Activity: Lines before the one containing "## Basic Usage" in the records below are to be left out; that line and all after it, through the end, are to be retyped exactly.
=== Given entries ===
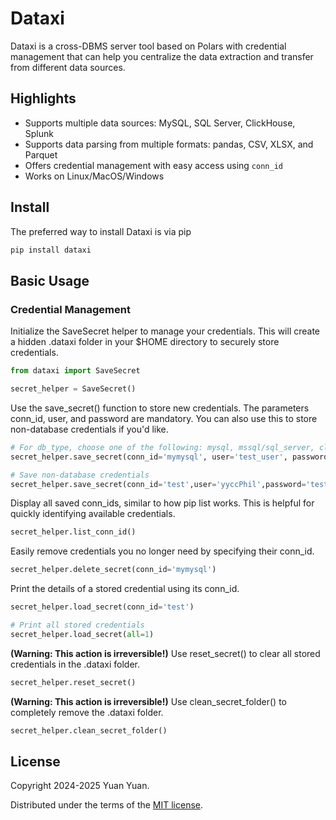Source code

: # Dataxi

Dataxi is a cross-DBMS server tool based on Polars with credential management that can help you centralize the data extraction and transfer from different data sources.

## Highlights

* Supports multiple data sources: MySQL, SQL Server, ClickHouse, Splunk
* Supports data parsing from multiple formats: pandas, CSV, XLSX, and Parquet
* Offers credential management with easy access using `conn_id`
* Works on Linux/MacOS/Windows

## Install

The preferred way to install Dataxi is via pip

```sh
pip install dataxi
```

## Basic Usage

### Credential Management

Initialize the SaveSecret helper to manage your credentials. This will create a hidden .dataxi folder in your $HOME directory to securely store credentials.

```python
from dataxi import SaveSecret

secret_helper = SaveSecret()
```

Use the save_secret() function to store new credentials. The parameters conn_id, user, and password are mandatory. You can also use this to store non-database credentials if you'd like.

```python
# For db_type, choose one of the following: mysql, mssql/sql_server, clickhouse/ch
secret_helper.save_secret(conn_id='mymysql', user='test_user', password='test_pw', db_type='mysql', host='test.net', port='3306', database='test_db')

# Save non-database credentials
secret_helper.save_secret(conn_id='test',user='yyccPhil',password='test_pw')
```

Display all saved conn_ids, similar to how pip list works. This is helpful for quickly identifying available credentials.

```python
secret_helper.list_conn_id()
```

Easily remove credentials you no longer need by specifying their conn_id.

```python
secret_helper.delete_secret(conn_id='mymysql')
```

Print the details of a stored credential using its conn_id.

```python
secret_helper.load_secret(conn_id='test')

# Print all stored credentials
secret_helper.load_secret(all=1)
```

**(Warning: This action is irreversible!)** Use reset_secret() to clear all stored credentials in the .dataxi folder.

```python
secret_helper.reset_secret()
```

**(Warning: This action is irreversible!)** Use clean_secret_folder() to completely remove the .dataxi folder.

```python
secret_helper.clean_secret_folder()
```

## License

Copyright 2024-2025 Yuan Yuan.

Distributed under the terms of the  [MIT license](https://github.com/yyccPhil/dataxi/blob/main/LICENSE).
===
Solved problem:
## Basic Usage

### Credential Management

Initialize the SaveSecret helper to manage your credentials. This will create a hidden .dataxi folder in your $HOME directory to securely store credentials.

```python
from dataxi import SaveSecret

secret_helper = SaveSecret()
```

Use the save_secret() function to store new credentials. The parameters conn_id, user, and password are mandatory. You can also use this to store non-database credentials if you'd like.

```python
# For db_type, choose one of the following: mysql, mssql/sql_server, clickhouse/ch
secret_helper.save_secret(conn_id='mymysql', user='test_user', password='test_pw', db_type='mysql', host='test.net', port='3306', database='test_db')

# Save non-database credentials
secret_helper.save_secret(conn_id='test',user='yyccPhil',password='test_pw')
```

Display all saved conn_ids, similar to how pip list works. This is helpful for quickly identifying available credentials.

```python
secret_helper.list_conn_id()
```

Easily remove credentials you no longer need by specifying their conn_id.

```python
secret_helper.delete_secret(conn_id='mymysql')
```

Print the details of a stored credential using its conn_id.

```python
secret_helper.load_secret(conn_id='test')

# Print all stored credentials
secret_helper.load_secret(all=1)
```

**(Warning: This action is irreversible!)** Use reset_secret() to clear all stored credentials in the .dataxi folder.

```python
secret_helper.reset_secret()
```

**(Warning: This action is irreversible!)** Use clean_secret_folder() to completely remove the .dataxi folder.

```python
secret_helper.clean_secret_folder()
```

## License

Copyright 2024-2025 Yuan Yuan.

Distributed under the terms of the  [MIT license](https://github.com/yyccPhil/dataxi/blob/main/LICENSE).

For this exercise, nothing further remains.